Exercise directions => Below are some records. Copy every line in them that holds "vercel".

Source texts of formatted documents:

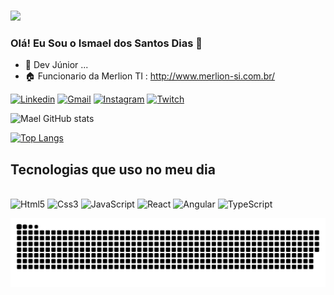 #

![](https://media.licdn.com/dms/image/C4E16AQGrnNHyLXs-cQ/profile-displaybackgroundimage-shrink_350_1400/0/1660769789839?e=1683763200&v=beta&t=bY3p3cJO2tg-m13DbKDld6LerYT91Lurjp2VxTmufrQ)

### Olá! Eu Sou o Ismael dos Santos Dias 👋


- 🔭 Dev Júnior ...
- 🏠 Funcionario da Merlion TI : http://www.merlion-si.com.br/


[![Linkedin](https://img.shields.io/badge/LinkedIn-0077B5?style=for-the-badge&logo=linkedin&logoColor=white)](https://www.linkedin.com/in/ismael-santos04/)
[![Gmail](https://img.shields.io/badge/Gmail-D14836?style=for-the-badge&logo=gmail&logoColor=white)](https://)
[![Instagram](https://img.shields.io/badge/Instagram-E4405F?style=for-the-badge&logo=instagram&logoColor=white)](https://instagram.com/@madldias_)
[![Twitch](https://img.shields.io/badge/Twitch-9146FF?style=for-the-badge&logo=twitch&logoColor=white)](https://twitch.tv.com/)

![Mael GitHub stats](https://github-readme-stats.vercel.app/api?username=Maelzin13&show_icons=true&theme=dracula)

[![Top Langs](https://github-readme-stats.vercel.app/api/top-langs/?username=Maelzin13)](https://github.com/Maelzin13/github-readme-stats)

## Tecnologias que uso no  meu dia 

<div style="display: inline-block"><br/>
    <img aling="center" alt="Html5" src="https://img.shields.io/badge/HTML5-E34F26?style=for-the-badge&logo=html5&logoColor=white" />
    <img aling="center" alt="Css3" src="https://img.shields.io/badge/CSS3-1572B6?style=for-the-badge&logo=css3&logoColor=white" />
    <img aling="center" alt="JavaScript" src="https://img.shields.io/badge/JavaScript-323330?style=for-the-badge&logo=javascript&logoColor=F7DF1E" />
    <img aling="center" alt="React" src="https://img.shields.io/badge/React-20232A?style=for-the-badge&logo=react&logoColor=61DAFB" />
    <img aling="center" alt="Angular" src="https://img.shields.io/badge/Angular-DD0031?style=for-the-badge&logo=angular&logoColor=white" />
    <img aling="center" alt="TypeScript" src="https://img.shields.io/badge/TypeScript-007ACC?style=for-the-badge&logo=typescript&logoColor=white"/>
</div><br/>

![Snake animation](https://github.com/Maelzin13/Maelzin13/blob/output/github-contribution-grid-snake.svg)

Worked solution =>
![Mael GitHub stats](https://github-readme-stats.vercel.app/api?username=Maelzin13&show_icons=true&theme=dracula)
[![Top Langs](https://github-readme-stats.vercel.app/api/top-langs/?username=Maelzin13)](https://github.com/Maelzin13/github-readme-stats)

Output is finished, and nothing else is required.